Introduction:

BGB-16673 is an orally available protein degrader that blocks BTK signaling by tagging BTK for degradation through the cell's proteasome pathway, leading to tumor regression. CaDAnCe-101 (BGB-16673-101, NCT05006716) is an ongoing phase 1/2 study of BGB-16673 monotherapy in patients with various B-cell malignancies. Here, updated phase 1 results in the follicular lymphoma (FL) and marginal zone lymphoma (MZL) cohorts are presented.

Methods

Eligible patients have had ≥2 prior therapies for NHL, including an anti-CD20 antibody for patients with FL and an anti-CD20 antibody (EU and US patients) and covalent BTK inhibitor (US patients only) for patients with MZL; additional eligibility criteria include an ECOG performance status of 0-2 (0-1 in the EU) and adequate end organ function. BGB-16673 was dosed once daily (QD) orally in 28-day cycles, with 6 planned dose levels ranging from 50 to 600 mg QD. The primary study objectives were to assess safety and tolerability according to NCI-CTCAE v5.0 guidelines and to establish the maximum tolerated dose and recommended dose for expansion. The secondary objective was to evaluate the overall response rate (ORR) per 2014 Lugano criteria, with the first assessment occurring after 12 weeks of treatment.

Results

As of May 23, 2025, 60 patients with FL (n=24) or MZL (n=36) were enrolled and treated. The median number of prior lines of therapy was 3 for both FL (range, 2-9) and MZL (range, 2-15) and included covalent BTK inhibitors (FL, n=3 [12.5%]; MZL, n=30 [83.3%]), noncovalent BTK inhibitors (FL, n=1 [4.2%]; MZL, n=4 [11.1%]), and BCL2 inhibitors (MZL, n=6 [16.7%]). Median follow-up was 3.5 months (range, 1.0-32.6) for FL and 5.5 months (range, 0.3-27.8) for MZL.

Overall, any-grade treatment-emergent adverse events (TEAEs) occurred in 87.5% and 97.2% of patients with FL and MZL, respectively. TEAEs occurring in ≥20% of patients in either cohort were fatigue (FL, 20.8%; MZL, 30.6%) and neutropenia (MZL, 22.2%). Grade ≥3 TEAEs occurred in 25.0% of patients with FL and 50.0% with MZL. In the MZL cohort, 3 patients (8.3%) experienced major hemorrhage: 1 patient had a grade 3 gastrointestinal hemorrhage (post rectal surgery), 1 patient had a grade 5 intracranial hemorrhage, and 1 had a grade 2 hemothorax (post pleural effusion drainage). In the MZL cohort, 1 patient (2.8%) had grade 1 atrial fibrillation and 1 (2.8%) had grade 3 febrile neutropenia. TEAEs led to 1 treatment discontinuation in the FL cohort (4.2%) and 5 in the MZL cohort (13.9%). Additionally, 1 death due to a TEAE occurred in the MZL cohort (intracranial hemorrhage, 2.8%).

Twelve patients on treatment have not yet reached the first response assessment time point. In 48 response-evaluable patients, the ORR was 41.2% (7/17) for FL, including 3 patients with responses lasting ≥6 months, 3 censored cases and 1 event occurring before 6 months.
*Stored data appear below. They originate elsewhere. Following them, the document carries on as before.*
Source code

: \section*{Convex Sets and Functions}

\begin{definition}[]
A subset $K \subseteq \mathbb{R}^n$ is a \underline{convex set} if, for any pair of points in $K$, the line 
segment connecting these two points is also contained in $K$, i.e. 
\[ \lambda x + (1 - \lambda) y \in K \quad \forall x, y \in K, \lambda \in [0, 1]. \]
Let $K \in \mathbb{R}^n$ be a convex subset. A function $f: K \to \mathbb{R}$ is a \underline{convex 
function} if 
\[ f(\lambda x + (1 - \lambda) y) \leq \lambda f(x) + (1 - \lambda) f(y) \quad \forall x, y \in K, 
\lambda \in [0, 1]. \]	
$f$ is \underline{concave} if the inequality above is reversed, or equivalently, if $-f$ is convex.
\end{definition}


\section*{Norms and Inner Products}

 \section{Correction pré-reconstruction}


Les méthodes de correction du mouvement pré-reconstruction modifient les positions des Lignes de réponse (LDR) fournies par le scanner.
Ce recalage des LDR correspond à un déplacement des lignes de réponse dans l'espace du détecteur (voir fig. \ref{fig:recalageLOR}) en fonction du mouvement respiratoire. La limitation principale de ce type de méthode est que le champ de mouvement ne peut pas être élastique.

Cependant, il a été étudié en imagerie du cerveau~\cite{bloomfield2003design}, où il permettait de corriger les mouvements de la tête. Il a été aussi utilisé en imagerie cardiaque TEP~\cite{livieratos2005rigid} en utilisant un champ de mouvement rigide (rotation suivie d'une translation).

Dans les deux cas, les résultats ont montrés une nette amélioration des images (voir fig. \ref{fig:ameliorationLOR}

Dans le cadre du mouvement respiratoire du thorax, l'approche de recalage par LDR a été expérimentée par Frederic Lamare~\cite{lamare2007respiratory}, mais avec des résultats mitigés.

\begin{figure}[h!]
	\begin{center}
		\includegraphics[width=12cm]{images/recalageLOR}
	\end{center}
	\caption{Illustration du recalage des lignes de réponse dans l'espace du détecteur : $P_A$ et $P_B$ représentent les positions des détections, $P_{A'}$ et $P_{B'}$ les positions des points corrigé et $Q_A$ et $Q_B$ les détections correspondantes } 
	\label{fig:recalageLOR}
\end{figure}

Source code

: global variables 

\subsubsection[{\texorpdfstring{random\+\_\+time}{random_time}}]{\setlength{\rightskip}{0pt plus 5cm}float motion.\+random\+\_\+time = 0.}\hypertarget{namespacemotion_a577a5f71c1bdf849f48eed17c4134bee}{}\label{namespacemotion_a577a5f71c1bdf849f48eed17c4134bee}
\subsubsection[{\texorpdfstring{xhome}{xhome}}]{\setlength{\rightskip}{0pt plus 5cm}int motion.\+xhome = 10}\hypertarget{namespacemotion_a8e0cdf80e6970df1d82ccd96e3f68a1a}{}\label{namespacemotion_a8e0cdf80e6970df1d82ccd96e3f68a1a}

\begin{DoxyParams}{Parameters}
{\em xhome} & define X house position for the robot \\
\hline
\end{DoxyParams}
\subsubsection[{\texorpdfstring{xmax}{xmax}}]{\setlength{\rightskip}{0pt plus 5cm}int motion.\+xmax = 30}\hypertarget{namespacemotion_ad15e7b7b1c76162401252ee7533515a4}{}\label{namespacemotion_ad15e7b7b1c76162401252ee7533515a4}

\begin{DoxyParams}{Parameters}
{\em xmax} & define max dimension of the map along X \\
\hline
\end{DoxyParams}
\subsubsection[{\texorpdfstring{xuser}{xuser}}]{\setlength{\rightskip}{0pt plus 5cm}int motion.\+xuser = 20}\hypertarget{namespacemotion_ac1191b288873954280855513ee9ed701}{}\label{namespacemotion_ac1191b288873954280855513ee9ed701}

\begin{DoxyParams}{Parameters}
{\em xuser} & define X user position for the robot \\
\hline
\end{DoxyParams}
For MZL, the ORR was 54.8% (17/31), including 5 patients with responses lasting ≥6 months, 9 censored cases and 3 events occurring prior to 6 months. Seven patients (FL, 11.8% [n=2]; MZL, 16.1% [n=5]) achieved complete response. Responses were also seen in 13 of 26 patients with MZL who were previously treated with a covalent BTK inhibitor. Median time to first response was 2.7 months (range, 2.6-3.3) for FL and 2.8 months (range, 2.6-9.9) for MZL. As of the data cutoff, 33 patients (FL, n=11; MZL, n=22) remained on treatment; in both cohorts, progressive disease was the most common reason for treatment discontinuation (FL, 45.8%; MZL, 22.2%).

Conclusions

These data demonstrate that the novel BTK degrader BGB-16673 is tolerable and shows clinically beneficial responses in heavily pretreated patients with FL and, particularly, MZL, including those who received a prior BTK inhibitor. CaDAnCe-101 enrollment continues for patients with FL and MZL.